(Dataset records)
════════════════

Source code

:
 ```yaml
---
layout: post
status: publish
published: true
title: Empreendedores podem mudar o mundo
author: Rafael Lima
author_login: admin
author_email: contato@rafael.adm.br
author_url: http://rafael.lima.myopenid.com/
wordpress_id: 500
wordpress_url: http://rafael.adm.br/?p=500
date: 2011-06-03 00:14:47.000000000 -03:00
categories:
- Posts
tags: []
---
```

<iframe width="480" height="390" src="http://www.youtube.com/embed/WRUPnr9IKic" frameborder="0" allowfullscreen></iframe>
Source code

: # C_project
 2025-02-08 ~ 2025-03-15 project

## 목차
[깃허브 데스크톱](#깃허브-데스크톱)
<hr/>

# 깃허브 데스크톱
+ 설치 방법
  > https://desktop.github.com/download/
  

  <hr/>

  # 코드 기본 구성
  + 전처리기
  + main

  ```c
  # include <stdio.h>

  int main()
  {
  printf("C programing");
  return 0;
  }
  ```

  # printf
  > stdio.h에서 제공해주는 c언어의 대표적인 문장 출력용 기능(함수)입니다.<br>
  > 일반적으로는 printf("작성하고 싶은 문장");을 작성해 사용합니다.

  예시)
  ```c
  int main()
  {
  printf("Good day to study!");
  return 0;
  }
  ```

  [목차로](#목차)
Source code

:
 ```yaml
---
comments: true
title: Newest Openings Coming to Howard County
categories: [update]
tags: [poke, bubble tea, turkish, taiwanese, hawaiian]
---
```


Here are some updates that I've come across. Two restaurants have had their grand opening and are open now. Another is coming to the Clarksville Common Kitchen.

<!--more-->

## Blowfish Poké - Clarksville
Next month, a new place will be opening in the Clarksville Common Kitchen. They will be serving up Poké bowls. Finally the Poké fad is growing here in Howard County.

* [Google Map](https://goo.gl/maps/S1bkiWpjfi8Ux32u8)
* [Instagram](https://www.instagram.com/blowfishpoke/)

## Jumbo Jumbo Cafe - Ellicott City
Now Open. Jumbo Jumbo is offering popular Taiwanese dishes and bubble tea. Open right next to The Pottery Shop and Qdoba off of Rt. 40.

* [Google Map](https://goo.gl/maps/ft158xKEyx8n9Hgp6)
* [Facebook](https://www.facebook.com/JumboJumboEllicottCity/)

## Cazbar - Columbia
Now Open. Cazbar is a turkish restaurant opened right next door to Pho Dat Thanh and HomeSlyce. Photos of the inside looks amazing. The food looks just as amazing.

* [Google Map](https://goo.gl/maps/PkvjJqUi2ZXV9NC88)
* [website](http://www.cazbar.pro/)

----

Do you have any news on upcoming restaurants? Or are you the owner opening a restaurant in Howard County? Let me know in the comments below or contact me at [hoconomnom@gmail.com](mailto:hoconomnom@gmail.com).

════════════════

• What the task requires
Reproduce every record word for word.

• Your response
Source code

:
 ```yaml
---
layout: post
status: publish
published: true
title: Empreendedores podem mudar o mundo
author: Rafael Lima
author_login: admin
author_email: contato@rafael.adm.br
author_url: http://rafael.lima.myopenid.com/
wordpress_id: 500
wordpress_url: http://rafael.adm.br/?p=500
date: 2011-06-03 00:14:47.000000000 -03:00
categories:
- Posts
tags: []
---
```

<iframe width="480" height="390" src="http://www.youtube.com/embed/WRUPnr9IKic" frameborder="0" allowfullscreen></iframe>
Source code

: # C_project
 2025-02-08 ~ 2025-03-15 project

## 목차
[깃허브 데스크톱](#깃허브-데스크톱)
<hr/>

# 깃허브 데스크톱
+ 설치 방법
  > https://desktop.github.com/download/
  

  <hr/>

  # 코드 기본 구성
  + 전처리기
  + main

  ```c
  # include <stdio.h>

  int main()
  {
  printf("C programing");
  return 0;
  }
  ```

  # printf
  > stdio.h에서 제공해주는 c언어의 대표적인 문장 출력용 기능(함수)입니다.<br>
  > 일반적으로는 printf("작성하고 싶은 문장");을 작성해 사용합니다.

  예시)
  ```c
  int main()
  {
  printf("Good day to study!");
  return 0;
  }
  ```

  [목차로](#목차)
Source code

:
 ```yaml
---
comments: true
title: Newest Openings Coming to Howard County
categories: [update]
tags: [poke, bubble tea, turkish, taiwanese, hawaiian]
---
```


Here are some updates that I've come across. Two restaurants have had their grand opening and are open now. Another is coming to the Clarksville Common Kitchen.

<!--more-->

## Blowfish Poké - Clarksville
Next month, a new place will be opening in the Clarksville Common Kitchen. They will be serving up Poké bowls. Finally the Poké fad is growing here in Howard County.

* [Google Map](https://goo.gl/maps/S1bkiWpjfi8Ux32u8)
* [Instagram](https://www.instagram.com/blowfishpoke/)

## Jumbo Jumbo Cafe - Ellicott City
Now Open. Jumbo Jumbo is offering popular Taiwanese dishes and bubble tea. Open right next to The Pottery Shop and Qdoba off of Rt. 40.

* [Google Map](https://goo.gl/maps/ft158xKEyx8n9Hgp6)
* [Facebook](https://www.facebook.com/JumboJumboEllicottCity/)

## Cazbar - Columbia
Now Open. Cazbar is a turkish restaurant opened right next door to Pho Dat Thanh and HomeSlyce. Photos of the inside looks amazing. The food looks just as amazing.

* [Google Map](https://goo.gl/maps/PkvjJqUi2ZXV9NC88)
* [website](http://www.cazbar.pro/)

----

Do you have any news on upcoming restaurants? Or are you the owner opening a restaurant in Howard County? Let me know in the comments below or contact me at [hoconomnom@gmail.com](mailto:hoconomnom@gmail.com).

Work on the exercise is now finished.